The Peacock Dinner, with an article about it in the London Times and a photograph taken, made poetry visible to a public that knew little or nothing of its existence in small magazines and slim volumes.
It is something of a surprise that, in this meticulously researched study, we are left to speculate about who might have been the designated driver for the journey back to London, after a meal at which wine was available. Hilaire Belloc, who arrived as proceedings were winding down, we are told indulged himself fairly freely of Blunt’s offered claret. One wonders indeed whether any competitiveness to take the wheel emerged as the poets made moves to leave after an afternoon of friendly homosocial solidarity that had not been without its undercurrents of professional rivalry and one-upmanship. In speeches delivered, Blunt and Yeats had palpably differed about blank verse. In the photograph of record, the positioning of poets to the left and right of Blunt clearly indicated an accepted hierarchy of talent and achievement.
From early on, as plans were being laid for the dinner, even though Lady Augusta Gregory was involved at the initiatory stage, it was agreed that it should be “entirely a men’s dinner”. Pound and Yeats were anxious to “escape the usual air of Hampstead and of literary men’s wives”. (As McDiarmid comments about one female absent from the dinner, “the presence of a woman seemed to diminish or threaten the professionalism of the event”.) McDiarmid explains why there was no female equivalent of the Peacock Dinner, no Peahen Dinner, involving at least some of the many women poets of the period who could have been invited. It was because “cultural power was in the hands of men. Although some of these women knew one another, their networks were not yet developed enough to provide the means, the impulse or the inspiration for such an occasion.”

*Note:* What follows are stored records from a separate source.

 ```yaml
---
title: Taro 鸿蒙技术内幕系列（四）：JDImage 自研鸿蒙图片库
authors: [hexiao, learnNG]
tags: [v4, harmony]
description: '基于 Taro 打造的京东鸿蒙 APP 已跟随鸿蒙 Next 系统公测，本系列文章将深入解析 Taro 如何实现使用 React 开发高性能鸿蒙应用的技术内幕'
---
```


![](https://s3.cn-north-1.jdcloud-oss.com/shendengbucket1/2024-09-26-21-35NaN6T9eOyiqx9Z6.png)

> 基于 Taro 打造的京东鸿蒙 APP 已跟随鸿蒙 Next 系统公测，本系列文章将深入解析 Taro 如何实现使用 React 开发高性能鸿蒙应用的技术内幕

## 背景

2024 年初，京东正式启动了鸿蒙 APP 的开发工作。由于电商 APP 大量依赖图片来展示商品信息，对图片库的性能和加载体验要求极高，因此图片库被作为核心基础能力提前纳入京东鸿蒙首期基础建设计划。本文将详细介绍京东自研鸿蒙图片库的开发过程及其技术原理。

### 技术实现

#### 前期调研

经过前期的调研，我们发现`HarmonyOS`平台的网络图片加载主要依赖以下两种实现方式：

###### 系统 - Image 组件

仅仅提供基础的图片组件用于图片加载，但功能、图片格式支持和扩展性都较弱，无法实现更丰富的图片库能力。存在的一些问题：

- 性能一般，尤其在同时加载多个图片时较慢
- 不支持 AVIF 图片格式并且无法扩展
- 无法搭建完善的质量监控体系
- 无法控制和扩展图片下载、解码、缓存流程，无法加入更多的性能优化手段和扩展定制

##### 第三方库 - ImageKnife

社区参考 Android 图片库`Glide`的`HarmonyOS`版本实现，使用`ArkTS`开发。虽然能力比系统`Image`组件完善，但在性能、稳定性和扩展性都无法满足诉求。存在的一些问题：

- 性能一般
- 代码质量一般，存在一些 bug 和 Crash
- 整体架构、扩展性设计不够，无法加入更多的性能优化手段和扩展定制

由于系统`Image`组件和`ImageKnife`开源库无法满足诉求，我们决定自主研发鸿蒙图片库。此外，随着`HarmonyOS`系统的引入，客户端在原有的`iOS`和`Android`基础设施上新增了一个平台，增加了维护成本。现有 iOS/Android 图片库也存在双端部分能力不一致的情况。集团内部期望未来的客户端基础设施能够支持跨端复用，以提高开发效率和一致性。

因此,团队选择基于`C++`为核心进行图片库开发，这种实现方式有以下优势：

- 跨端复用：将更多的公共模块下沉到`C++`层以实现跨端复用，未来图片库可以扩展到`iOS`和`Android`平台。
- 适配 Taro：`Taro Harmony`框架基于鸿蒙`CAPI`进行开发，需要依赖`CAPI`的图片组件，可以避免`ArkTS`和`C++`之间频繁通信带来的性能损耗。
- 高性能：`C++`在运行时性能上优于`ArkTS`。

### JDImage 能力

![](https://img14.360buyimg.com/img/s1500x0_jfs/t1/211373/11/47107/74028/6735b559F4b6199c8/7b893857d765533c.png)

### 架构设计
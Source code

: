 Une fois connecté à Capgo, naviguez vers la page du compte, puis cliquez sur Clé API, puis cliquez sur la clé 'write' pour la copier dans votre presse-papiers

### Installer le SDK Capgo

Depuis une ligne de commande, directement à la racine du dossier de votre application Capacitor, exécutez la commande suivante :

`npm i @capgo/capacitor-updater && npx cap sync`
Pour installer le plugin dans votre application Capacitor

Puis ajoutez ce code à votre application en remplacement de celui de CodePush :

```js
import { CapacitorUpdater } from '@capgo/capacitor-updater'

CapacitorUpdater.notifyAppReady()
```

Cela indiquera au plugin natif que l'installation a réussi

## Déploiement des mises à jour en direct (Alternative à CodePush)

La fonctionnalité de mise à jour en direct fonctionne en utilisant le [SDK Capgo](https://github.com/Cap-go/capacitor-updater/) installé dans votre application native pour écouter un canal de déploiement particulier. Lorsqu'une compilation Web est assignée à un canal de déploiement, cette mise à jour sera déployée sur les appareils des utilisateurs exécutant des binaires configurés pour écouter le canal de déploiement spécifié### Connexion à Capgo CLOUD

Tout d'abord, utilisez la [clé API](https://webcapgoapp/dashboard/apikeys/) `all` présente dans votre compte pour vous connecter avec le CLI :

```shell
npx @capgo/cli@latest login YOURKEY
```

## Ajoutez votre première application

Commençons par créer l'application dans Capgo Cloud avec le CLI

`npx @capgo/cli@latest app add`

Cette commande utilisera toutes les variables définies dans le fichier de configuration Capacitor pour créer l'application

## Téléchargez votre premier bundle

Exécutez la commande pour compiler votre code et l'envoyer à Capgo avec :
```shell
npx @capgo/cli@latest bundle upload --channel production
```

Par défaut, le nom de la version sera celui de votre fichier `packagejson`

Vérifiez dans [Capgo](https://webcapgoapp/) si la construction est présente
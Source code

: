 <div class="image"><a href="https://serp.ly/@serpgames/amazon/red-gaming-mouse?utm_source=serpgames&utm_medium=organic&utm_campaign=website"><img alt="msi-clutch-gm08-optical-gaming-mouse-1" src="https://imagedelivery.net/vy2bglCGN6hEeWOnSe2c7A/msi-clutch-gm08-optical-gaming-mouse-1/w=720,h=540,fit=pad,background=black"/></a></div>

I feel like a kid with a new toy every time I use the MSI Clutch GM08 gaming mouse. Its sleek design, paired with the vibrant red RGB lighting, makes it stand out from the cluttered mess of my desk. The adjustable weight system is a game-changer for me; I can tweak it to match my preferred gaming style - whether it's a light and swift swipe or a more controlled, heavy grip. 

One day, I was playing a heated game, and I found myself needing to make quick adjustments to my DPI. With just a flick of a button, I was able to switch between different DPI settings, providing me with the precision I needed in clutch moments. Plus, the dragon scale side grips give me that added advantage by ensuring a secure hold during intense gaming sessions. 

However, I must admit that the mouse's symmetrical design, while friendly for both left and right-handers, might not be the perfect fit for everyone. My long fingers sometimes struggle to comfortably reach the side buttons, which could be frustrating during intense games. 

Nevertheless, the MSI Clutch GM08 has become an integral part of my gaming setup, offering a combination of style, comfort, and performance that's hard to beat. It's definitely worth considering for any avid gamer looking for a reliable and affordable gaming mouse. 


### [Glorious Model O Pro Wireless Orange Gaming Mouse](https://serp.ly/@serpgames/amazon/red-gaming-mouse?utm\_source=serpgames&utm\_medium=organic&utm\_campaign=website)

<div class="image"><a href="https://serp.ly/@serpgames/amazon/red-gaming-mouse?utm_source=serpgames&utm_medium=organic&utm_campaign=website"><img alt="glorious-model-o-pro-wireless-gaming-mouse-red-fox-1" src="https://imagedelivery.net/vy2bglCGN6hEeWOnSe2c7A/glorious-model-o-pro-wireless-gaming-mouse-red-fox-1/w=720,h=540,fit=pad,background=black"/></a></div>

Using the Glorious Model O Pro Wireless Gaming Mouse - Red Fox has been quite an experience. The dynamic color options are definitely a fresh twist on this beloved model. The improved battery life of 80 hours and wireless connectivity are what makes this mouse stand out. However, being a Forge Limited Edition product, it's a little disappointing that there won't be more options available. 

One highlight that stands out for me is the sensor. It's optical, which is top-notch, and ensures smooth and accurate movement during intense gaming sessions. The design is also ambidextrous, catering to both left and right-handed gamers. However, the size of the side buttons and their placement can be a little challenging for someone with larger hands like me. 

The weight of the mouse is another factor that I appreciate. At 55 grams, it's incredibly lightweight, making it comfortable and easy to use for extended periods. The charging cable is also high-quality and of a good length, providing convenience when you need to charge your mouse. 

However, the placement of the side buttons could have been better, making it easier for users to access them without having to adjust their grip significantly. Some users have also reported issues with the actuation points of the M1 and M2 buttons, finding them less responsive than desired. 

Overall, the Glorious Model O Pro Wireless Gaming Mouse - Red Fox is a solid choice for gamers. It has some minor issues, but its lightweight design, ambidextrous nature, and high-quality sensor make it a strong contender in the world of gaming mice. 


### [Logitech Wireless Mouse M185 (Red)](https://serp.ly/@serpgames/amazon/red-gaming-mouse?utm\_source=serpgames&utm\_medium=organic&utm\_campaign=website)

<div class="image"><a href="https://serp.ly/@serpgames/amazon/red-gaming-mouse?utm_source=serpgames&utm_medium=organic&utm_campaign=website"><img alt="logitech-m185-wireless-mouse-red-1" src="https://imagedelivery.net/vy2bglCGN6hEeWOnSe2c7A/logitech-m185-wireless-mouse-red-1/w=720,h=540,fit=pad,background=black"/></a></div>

It was probably Blunt’s form of masculinity rather than his poetry that brought the poets to share a meal with him that winter day. Yeats would later characterise him as “mostly an infuriating amateur” as a poet. And Blunt himself was rather perplexed by the younger men’s regard for a man who had not really thought of himself a poet of consequence at all. However, as the good-looking husband of Byron’s granddaughter, an anti-imperialist who had gone to jail in Galway as a land agitator, a horse breeder, a romantic Arabist who liked to wear Arab clothing, and a notorious womaniser, Blunt was a masculine celebrity, association with whom could allow poetry to share some macho glamour.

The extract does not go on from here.